La dernière mise à jour de la situation des nappes phréatiques confirme malheureusement les prévisions à la sortie de l’été, à savoir un rechargement trop lent à date.
Plusieurs choses sont à noter sur cette carte :
- Les ¾ des nappes sont à un niveau insuffisant de recharge à cette période de l’année, par rapport à décembre dernier;
- Plusieurs nappes sont à un niveau bas voir très bas;
- Le niveau de certaines est en baisse alors que nous sommes en hiver;
- Aucune nappe n’est à un niveau au moins modérément haut.

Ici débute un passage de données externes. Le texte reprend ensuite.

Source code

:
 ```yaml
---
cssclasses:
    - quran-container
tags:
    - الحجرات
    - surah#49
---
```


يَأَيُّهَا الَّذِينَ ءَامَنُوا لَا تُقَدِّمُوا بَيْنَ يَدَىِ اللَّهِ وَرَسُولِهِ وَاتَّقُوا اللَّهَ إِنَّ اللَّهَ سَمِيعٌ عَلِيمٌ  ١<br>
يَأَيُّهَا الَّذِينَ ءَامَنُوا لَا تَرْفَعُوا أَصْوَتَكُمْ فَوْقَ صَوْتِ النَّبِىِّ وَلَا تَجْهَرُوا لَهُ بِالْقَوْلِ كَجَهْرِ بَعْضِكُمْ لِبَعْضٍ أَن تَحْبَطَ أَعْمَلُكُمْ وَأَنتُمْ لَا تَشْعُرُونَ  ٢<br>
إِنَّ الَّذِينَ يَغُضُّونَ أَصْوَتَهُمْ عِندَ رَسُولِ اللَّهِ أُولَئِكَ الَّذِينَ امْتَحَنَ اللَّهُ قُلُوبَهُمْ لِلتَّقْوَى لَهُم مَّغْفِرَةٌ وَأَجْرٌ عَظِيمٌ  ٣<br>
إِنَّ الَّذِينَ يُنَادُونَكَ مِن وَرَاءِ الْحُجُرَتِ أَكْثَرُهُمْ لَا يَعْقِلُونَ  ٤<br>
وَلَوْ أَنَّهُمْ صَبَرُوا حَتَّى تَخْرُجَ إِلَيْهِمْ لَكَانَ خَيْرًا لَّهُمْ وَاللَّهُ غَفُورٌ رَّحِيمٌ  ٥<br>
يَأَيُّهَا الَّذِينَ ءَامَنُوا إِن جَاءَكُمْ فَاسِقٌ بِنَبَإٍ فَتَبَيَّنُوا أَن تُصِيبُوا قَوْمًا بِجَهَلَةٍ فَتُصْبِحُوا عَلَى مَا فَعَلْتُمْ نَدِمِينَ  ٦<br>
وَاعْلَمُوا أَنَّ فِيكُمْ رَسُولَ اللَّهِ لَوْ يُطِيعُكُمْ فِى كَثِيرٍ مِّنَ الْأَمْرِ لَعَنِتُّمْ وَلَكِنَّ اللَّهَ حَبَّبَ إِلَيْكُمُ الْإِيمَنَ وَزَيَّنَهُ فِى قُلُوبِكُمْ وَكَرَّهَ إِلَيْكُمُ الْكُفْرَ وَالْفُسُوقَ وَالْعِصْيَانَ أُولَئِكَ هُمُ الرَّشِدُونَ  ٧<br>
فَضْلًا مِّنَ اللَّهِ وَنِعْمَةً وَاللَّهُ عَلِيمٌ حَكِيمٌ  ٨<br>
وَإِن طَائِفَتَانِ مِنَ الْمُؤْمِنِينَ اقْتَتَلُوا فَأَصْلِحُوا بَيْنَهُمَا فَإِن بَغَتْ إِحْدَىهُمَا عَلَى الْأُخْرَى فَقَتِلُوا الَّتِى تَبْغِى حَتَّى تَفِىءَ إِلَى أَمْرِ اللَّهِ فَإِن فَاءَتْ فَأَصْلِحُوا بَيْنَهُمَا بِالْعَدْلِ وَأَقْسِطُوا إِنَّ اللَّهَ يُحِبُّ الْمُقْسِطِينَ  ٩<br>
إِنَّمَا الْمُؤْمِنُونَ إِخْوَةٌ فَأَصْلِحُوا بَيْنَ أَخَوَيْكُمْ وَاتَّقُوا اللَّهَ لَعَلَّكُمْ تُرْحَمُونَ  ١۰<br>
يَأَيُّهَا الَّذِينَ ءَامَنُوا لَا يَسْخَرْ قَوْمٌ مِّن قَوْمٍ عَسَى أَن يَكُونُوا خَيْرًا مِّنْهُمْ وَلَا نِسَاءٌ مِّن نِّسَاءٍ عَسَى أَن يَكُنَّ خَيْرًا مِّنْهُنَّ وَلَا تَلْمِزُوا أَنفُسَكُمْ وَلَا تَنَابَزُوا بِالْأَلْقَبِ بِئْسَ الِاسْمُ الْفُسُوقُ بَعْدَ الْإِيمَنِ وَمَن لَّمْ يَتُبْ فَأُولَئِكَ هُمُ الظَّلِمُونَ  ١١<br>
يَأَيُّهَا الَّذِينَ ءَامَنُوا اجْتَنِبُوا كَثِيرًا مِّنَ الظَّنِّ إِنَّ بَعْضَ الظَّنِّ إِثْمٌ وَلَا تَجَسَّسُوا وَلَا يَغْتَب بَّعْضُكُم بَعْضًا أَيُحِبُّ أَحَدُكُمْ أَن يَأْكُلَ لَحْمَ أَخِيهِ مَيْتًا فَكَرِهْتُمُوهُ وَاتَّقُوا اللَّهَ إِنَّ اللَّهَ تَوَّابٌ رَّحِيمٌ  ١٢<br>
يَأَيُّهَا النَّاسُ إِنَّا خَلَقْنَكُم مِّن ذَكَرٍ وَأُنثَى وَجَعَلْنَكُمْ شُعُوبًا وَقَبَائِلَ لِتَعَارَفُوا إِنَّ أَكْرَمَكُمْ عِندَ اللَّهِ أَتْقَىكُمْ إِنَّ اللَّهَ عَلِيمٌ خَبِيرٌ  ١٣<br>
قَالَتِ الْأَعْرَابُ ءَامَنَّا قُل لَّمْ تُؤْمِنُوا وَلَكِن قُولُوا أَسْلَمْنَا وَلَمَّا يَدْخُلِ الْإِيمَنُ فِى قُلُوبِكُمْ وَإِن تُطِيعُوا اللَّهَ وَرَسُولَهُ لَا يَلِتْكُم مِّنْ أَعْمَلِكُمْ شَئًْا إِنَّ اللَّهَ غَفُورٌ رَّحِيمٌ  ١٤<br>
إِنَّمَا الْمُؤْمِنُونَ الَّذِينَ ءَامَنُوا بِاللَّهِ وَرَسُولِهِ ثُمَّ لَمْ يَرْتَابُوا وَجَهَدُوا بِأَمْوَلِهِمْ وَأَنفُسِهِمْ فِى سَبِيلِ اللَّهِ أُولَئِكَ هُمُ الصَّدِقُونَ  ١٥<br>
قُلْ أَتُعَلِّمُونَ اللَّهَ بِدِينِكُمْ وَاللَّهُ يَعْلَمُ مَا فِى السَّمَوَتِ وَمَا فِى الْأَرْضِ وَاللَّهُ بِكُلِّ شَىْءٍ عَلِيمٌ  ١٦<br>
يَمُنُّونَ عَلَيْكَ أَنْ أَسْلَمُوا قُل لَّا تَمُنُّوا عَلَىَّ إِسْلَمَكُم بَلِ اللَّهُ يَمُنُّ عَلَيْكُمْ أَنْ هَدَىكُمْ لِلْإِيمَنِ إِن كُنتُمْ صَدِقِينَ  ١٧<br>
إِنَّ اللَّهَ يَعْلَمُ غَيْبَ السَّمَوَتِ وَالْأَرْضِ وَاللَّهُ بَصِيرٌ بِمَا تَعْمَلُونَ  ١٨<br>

En effet, « les pluies infiltrées durant l’automne ont été très insuffisantes pour compenser les déficits accumulés durant l’année 2022 », dû en partie à une pluviométrie trop faible et à des sols trop secs, qui ont eu besoin de se réhumidifier avant de laisser l’eau s’infiltrer.
En cas de pluies insuffisantes sur la période février-mars, la vidange des nappes pourraient commencer très tôt, ce qui fait craindre une situation critique cet été en cas de nouvelle sécheresse, d’autant que les premiers feux de forêts de l’année ont déjà fait leur apparition, dans les Bouches-du-Rhône et les Pyrénées-Orientales, là aussi à cause d’un manque de précipitation qui a rendu la végétation trop sèche.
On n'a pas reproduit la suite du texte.